Monday, June 18, 2012

SEG-Y values from the command line - The tape problem

We all love magnetic tape don't we.  Well we have problems with filenames regarding tapes.  Lots of times we can discriminate SEG-Y files on a tape from it's trace header values.

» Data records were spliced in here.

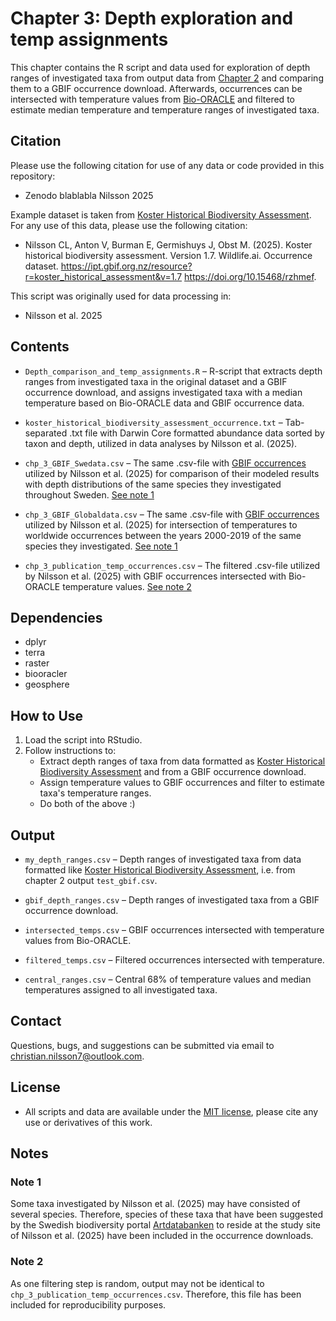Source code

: # Chapter 3: Depth exploration and temp assignments  

This chapter contains the R script and data used for exploration of depth ranges of investigated taxa from output data from [Chapter 2](https://github.com/ShrimpFather7/Koster_Deep-Learning_Ecology/tree/main/chapter2 "Chapter 2 – Annotations to GBIF data") and comparing them to a GBIF occurrence download. Afterwards, occurrences can be intersected with temperature values from [Bio-ORACLE](https://doi.org/10.1111/geb.13813 "Bio-ORACLE v3.0 original publication") and filtered to estimate median temperature and temperature ranges of investigated taxa.

## **Citation**
Please use the following citation for use of any data or code provided in this repository:
- Zenodo blablabla Nilsson 2025

Example dataset is taken from [Koster Historical Biodiversity Assessment](https://doi.org/10.15468/rzhmef "GBIF – Koster Historical Biodiversity Assessment"). For any use of this data, please use the following citation:
- Nilsson CL, Anton V, Burman E, Germishuys J, Obst M. (2025). Koster historical biodiversity assessment. Version 1.7. Wildlife.ai. Occurrence dataset. https://ipt.gbif.org.nz/resource?r=koster_historical_assessment&v=1.7 https://doi.org/10.15468/rzhmef.

This script was originally used for data processing in:
- Nilsson et al. 2025

## **Contents**  
- `Depth_comparison_and_temp_assignments.R` – R-script that extracts depth ranges from investigated taxa in the original dataset and a GBIF occurrence download, and assigns investigated taxa with a median temperature based on Bio-ORACLE data and GBIF occurrence data.

- `koster_historical_biodiversity_assessment_occurrence.txt` – Tab-separated .txt file with Darwin Core formatted abundance data sorted by taxon and depth, utilized in data analyses by Nilsson et al. (2025).

- `chp_3_GBIF_Swedata.csv` – The same .csv-file with [GBIF occurrences](https://doi.org/10.15468/dl.rcne77 "GBIF Occurrence download (Sweden)") utilized by Nilsson et al. (2025) for comparison of their modeled results with depth distributions of the same species they investigated throughout Sweden. [See note 1](#note-1)

- `chp_3_GBIF_Globaldata.csv` – The same .csv-file with [GBIF occurrences](https://doi.org/10.15468/dl.azec6t "GBIF Occurrence download (Global)") utilized by Nilsson et al. (2025) for intersection of temperatures to worldwide occurrences between the years 2000-2019 of the same species they investigated. [See note 1](#note-1)

- `chp_3_publication_temp_occurrences.csv` – The filtered .csv-file utilized by Nilsson et al. (2025) with GBIF occurrences intersected with Bio-ORACLE temperature values. [See note 2](#note-2)

## **Dependencies**
- dplyr
- terra
- raster
- biooracler
- geosphere

## **How to Use**  
1. Load the script into RStudio.
2. Follow instructions to:
    - Extract depth ranges of taxa from data formatted as [Koster Historical Biodiversity Assessment](https://doi.org/10.15468/rzhmef "GBIF – Koster Historical Biodiversity Assessment") and from a GBIF occurrence download.
    - Assign temperature values to GBIF occurrences and filter to estimate taxa's temperature ranges.
    - Do both of the above :)

## **Output**
- `my_depth_ranges.csv` – Depth ranges of investigated taxa from data formatted like [Koster Historical Biodiversity Assessment](https://doi.org/10.15468/rzhmef "GBIF – Koster Historical Biodiversity Assessment"), i.e. from chapter 2 output `test_gbif.csv`.

- `gbif_depth_ranges.csv` – Depth ranges of investigated taxa from a GBIF occurrence download.
- `intersected_temps.csv` – GBIF occurrences intersected with temperature values from Bio-ORACLE.
- `filtered_temps.csv` – Filtered occurrences intersected with temperature.
- `central_ranges.csv` – Central 68% of temperature values and median temperatures assigned to all investigated taxa.

## **Contact**
Questions, bugs, and suggestions can be submitted via email to christian.nilsson7@outlook.com.

## **License**
- All scripts and data are available under the [MIT license](https://mit-license.org/), please cite any use or derivatives of this work.

## **Notes**
### <a id="note-1"></a>Note 1
Some taxa investigated by Nilsson et al. (2025) may have consisted of several species. Therefore, species of these taxa that have been suggested by the Swedish biodiversity portal [Artdatabanken](https://artfakta.se/ "Artfakta – the facts part about species") to reside at the study site of Nilsson et al. (2025) have been included in the occurrence downloads.

### <a id="note-2"></a>Note 2
As one filtering step is random, output may not be identical to `chp_3_publication_temp_occurrences.csv`. Therefore, this file has been included for reproducibility purposes.
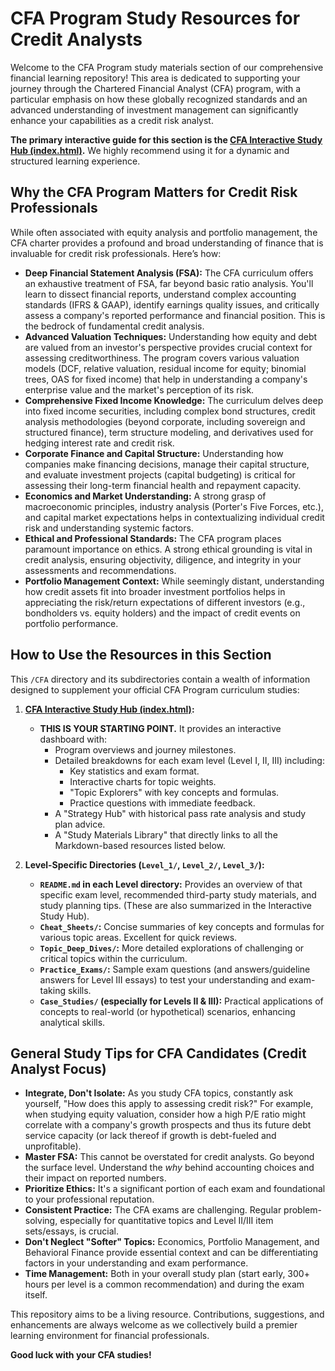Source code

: # CFA Program Study Resources for Credit Analysts

Welcome to the CFA Program study materials section of our comprehensive financial learning repository! This area is dedicated to supporting your journey through the Chartered Financial Analyst (CFA) program, with a particular emphasis on how these globally recognized standards and an advanced understanding of investment management can significantly enhance your capabilities as a credit risk analyst.

**The primary interactive guide for this section is the [CFA Interactive Study Hub (index.html)](./index.html).** We highly recommend using it for a dynamic and structured learning experience.

## Why the CFA Program Matters for Credit Risk Professionals

While often associated with equity analysis and portfolio management, the CFA charter provides a profound and broad understanding of finance that is invaluable for credit risk professionals. Here’s how:

*   **Deep Financial Statement Analysis (FSA):** The CFA curriculum offers an exhaustive treatment of FSA, far beyond basic ratio analysis. You'll learn to dissect financial reports, understand complex accounting standards (IFRS & GAAP), identify earnings quality issues, and critically assess a company's reported performance and financial position. This is the bedrock of fundamental credit analysis.
*   **Advanced Valuation Techniques:** Understanding how equity and debt are valued from an investor's perspective provides crucial context for assessing creditworthiness. The program covers various valuation models (DCF, relative valuation, residual income for equity; binomial trees, OAS for fixed income) that help in understanding a company's enterprise value and the market's perception of its risk.
*   **Comprehensive Fixed Income Knowledge:** The curriculum delves deep into fixed income securities, including complex bond structures, credit analysis methodologies (beyond corporate, including sovereign and structured finance), term structure modeling, and derivatives used for hedging interest rate and credit risk.
*   **Corporate Finance and Capital Structure:** Understanding how companies make financing decisions, manage their capital structure, and evaluate investment projects (capital budgeting) is critical for assessing their long-term financial health and repayment capacity.
*   **Economics and Market Understanding:** A strong grasp of macroeconomic principles, industry analysis (Porter's Five Forces, etc.), and capital market expectations helps in contextualizing individual credit risk and understanding systemic factors.
*   **Ethical and Professional Standards:** The CFA program places paramount importance on ethics. A strong ethical grounding is vital in credit analysis, ensuring objectivity, diligence, and integrity in your assessments and recommendations.
*   **Portfolio Management Context:** While seemingly distant, understanding how credit assets fit into broader investment portfolios helps in appreciating the risk/return expectations of different investors (e.g., bondholders vs. equity holders) and the impact of credit events on portfolio performance.

## How to Use the Resources in this Section

This `/CFA` directory and its subdirectories contain a wealth of information designed to supplement your official CFA Program curriculum studies:

1.  **[CFA Interactive Study Hub (index.html)](./index.html):**
    *   **THIS IS YOUR STARTING POINT.** It provides an interactive dashboard with:
        *   Program overviews and journey milestones.
        *   Detailed breakdowns for each exam level (Level I, II, III) including:
            *   Key statistics and exam format.
            *   Interactive charts for topic weights.
            *   "Topic Explorers" with key concepts and formulas.
            *   Practice questions with immediate feedback.
        *   A "Strategy Hub" with historical pass rate analysis and study plan advice.
        *   A "Study Materials Library" that directly links to all the Markdown-based resources listed below.

2.  **Level-Specific Directories (`Level_1/`, `Level_2/`, `Level_3/`):**
    *   **`README.md` in each Level directory:** Provides an overview of that specific exam level, recommended third-party study materials, and study planning tips. (These are also summarized in the Interactive Study Hub).
    *   **`Cheat_Sheets/`:** Concise summaries of key concepts and formulas for various topic areas. Excellent for quick reviews.
    *   **`Topic_Deep_Dives/`:** More detailed explorations of challenging or critical topics within the curriculum.
    *   **`Practice_Exams/`:** Sample exam questions (and answers/guideline answers for Level III essays) to test your understanding and exam-taking skills.
    *   **`Case_Studies/` (especially for Levels II & III):** Practical applications of concepts to real-world (or hypothetical) scenarios, enhancing analytical skills.

## General Study Tips for CFA Candidates (Credit Analyst Focus)

*   **Integrate, Don't Isolate:** As you study CFA topics, constantly ask yourself, "How does this apply to assessing credit risk?" For example, when studying equity valuation, consider how a high P/E ratio might correlate with a company's growth prospects and thus its future debt service capacity (or lack thereof if growth is debt-fueled and unprofitable).
*   **Master FSA:** This cannot be overstated for credit analysts. Go beyond the surface level. Understand the *why* behind accounting choices and their impact on reported numbers.
*   **Prioritize Ethics:** It's a significant portion of each exam and foundational to your professional reputation.
*   **Consistent Practice:** The CFA exams are challenging. Regular problem-solving, especially for quantitative topics and Level II/III item sets/essays, is crucial.
*   **Don't Neglect "Softer" Topics:** Economics, Portfolio Management, and Behavioral Finance provide essential context and can be differentiating factors in your understanding and exam performance.
*   **Time Management:** Both in your overall study plan (start early, 300+ hours per level is a common recommendation) and during the exam itself.

This repository aims to be a living resource. Contributions, suggestions, and enhancements are always welcome as we collectively build a premier learning environment for financial professionals.

**Good luck with your CFA studies!**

Use this script to zip through lots and lots of indescript files from a tape output.

#!/bin/bash

hexvalue=$(hexdump -C -s 3614x -n 2 $@ | awk '{print $2 $3;}')
let decnum=0x$hexvalue
echo $decnum

Change the 3614 to correspond with what value you want to extract from the headers.

Happy day!

Saturday, February 18, 2012

Creating EBCDIC Header Files From The SEG-Y

Hi Folks

Copy and paste this.  Free up permissions and all.  It scans through a directory and extracts the EBCDIC header from the SEG-Y.  Mighty fun?  Not!  Caution, this runs through every file.  So careful what's in there.


#!/bin/bash


files=*
for f in $files
do


# this needs to be one long string
  for i in 1 80 160 240 320 400 480 560 640 720 800 880 960 1040 1120 1200 1280 1360 1440 1520 1600 1680 1760 1840 1920 2000 2080 2160 2240 2320 2400 2480 2560 2640 2720 2800 2880 2960 3040 3120
    do
      # this needs to be one long string too
      out=$(dd if=$f bs=1 skip=$i count=80 conv=ascii status=noxfer
)
      extention=_header.txt
      combo=$f$extention
      echo $out >> $combo
    done
  echo "finished processing file "$f
done

Thursday, January 5, 2012

Name Names and Describe Descriptions

I hate to have to spell something so fundamental out but...  here it goes.  Abbreviate what the data is and what it was and what you did to it.  Example:

Here's a simple run of the mill seismic dataset out found on the web somewhere.  As an example:

l11f1.sgy

At least they didn't call it l11f1.segy or l11f1.SEG-Y.  The standard is *.sgy.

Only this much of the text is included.